Os bancos de Fomento Angola (BFA), Internacional de Crédito (BIC) e o de Poupança e Crédito (BPC) continuam no “top 3” dos maiores em termos de clientes.
De acordo com um levantamento recente feito pelo JE junto de relatórios e press release destes três “players” da banca, dos pouco mais de seis milhões de angolanos com conta bancária, conforme últimos dados do BNA, o BPC, com 2,2 milhões, o BFA, com 1,5 milhão, e o BIC, com 1,3 milhão, totalizam, só entre si, cinco milhões de clientes bancarizados até finais de 2016.
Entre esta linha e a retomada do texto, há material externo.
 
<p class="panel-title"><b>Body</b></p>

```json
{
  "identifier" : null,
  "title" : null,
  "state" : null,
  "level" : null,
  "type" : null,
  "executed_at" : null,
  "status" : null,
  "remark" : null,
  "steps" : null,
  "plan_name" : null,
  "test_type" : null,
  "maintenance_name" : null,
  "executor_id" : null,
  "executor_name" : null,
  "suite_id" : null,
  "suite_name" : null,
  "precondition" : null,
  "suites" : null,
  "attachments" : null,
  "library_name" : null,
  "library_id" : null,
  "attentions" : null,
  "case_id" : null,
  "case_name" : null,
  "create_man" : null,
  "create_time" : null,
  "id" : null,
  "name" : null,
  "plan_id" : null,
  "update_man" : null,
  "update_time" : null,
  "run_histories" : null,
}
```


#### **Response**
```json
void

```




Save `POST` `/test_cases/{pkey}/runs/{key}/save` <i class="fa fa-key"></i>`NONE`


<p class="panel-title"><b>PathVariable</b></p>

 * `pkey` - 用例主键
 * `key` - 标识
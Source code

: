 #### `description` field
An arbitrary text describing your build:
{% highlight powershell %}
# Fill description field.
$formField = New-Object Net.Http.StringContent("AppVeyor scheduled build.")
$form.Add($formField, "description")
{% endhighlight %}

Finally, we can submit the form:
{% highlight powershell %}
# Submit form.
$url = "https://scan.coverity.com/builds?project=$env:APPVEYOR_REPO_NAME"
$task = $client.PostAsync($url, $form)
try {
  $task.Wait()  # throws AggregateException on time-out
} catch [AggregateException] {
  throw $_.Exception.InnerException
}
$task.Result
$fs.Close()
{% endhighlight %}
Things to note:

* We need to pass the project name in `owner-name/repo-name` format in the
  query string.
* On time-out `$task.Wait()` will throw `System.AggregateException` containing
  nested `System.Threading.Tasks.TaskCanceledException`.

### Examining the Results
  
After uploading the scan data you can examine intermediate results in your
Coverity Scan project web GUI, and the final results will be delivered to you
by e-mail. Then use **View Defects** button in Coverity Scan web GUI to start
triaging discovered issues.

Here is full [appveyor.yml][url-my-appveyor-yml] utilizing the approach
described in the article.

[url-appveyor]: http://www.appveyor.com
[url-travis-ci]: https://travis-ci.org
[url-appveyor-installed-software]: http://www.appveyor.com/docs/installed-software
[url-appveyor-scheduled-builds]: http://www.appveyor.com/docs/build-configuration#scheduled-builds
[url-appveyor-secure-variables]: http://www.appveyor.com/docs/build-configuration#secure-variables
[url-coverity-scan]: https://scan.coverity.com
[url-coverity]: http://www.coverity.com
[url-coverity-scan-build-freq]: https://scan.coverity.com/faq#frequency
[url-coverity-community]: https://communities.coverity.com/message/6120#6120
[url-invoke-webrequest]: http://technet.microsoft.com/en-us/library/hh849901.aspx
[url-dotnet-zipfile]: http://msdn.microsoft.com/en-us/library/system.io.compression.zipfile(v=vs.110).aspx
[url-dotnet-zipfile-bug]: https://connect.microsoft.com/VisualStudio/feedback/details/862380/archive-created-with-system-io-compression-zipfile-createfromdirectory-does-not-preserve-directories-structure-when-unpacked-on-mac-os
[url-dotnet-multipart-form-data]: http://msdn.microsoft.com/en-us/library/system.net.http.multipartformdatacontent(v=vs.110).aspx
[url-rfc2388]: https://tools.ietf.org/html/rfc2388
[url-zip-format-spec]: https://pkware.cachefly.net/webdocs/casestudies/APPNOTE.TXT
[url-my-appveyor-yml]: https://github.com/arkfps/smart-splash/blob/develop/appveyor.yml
Em termo de balcões, o BPC com 421; o BIC com 226 e o BFA com 191, até ao mesmo período, agregavam 838 das 1.600 agências e postos de atendimento disponíveis
no mercado em 2016.

Dados do banco central
O governador do BNA, Valter Filipe da Silva, disse, recentemente, à margem de uma actividade organizada pelo banco central, que o sistema financeiro angolano conta, actualmente, com 30 instituições bancárias autorizadas e 29 em funcionamento. A taxa de bancarização, em Dezembro de 2016, era de 59 por cento, sendo que o sistema bancário totalizava um valor superior
a seis milhões de clientes.
Conforme os dados do BNA, em Dezembro de 2016, o mesmo sistema bancário apresentava um volume de negócios superior a 10 mil milhões de dólares; o crédito total à economia correspondia a três mil milhões de dólares e o crédito vencido sobre o crédito total representava cerca de 25.37 por cento.

Julho de 2017
Os dados do último Comité de Política Monetária do BNA dão conta de que no mês de Julho de 2017, a taxa de inflação mensal, medida pelo índice de preços no consumidor da província de Luanda, publicada pelo Instituto Nacional de Estatística (INE), foi de 1,77 por cento, contra 1,58 por cento no mês anterior e 35,30 por cento em Julho de 2016. Assim, a inflação dos últimos doze meses situou-se em 29,01 por cento, contra 31,89 por cento no mês anterior e 35,30 por cento no período homólogo de 2016, o que reflecte o curso descendente da inflação homóloga iniciado em Janeiro de 2017.
De acordo com dados preliminares das contas monetárias, no mês de Julho de 2017, o Crédito à Economia aumentou em 1,75 por cento, enquanto que o Crédito Bruto ao Governo Central (titulado e não titulado) diminuiu em 0,96 por cento. Neste mesmo período, os Depósitos do Governo no Sistema Bancário aumentaram em 9,85 por cento.
Os Meios de Pagamentos representados pelo agregado M2 diminuiram em 0,86 por cento em Julho de 2017 e em 5,87 por cento nos últimos 12 meses. A Base Monetária Restrita em moeda nacional contraiu 3,44 por cento em termos mensais e 16,10 por cento nos últimos 12 meses.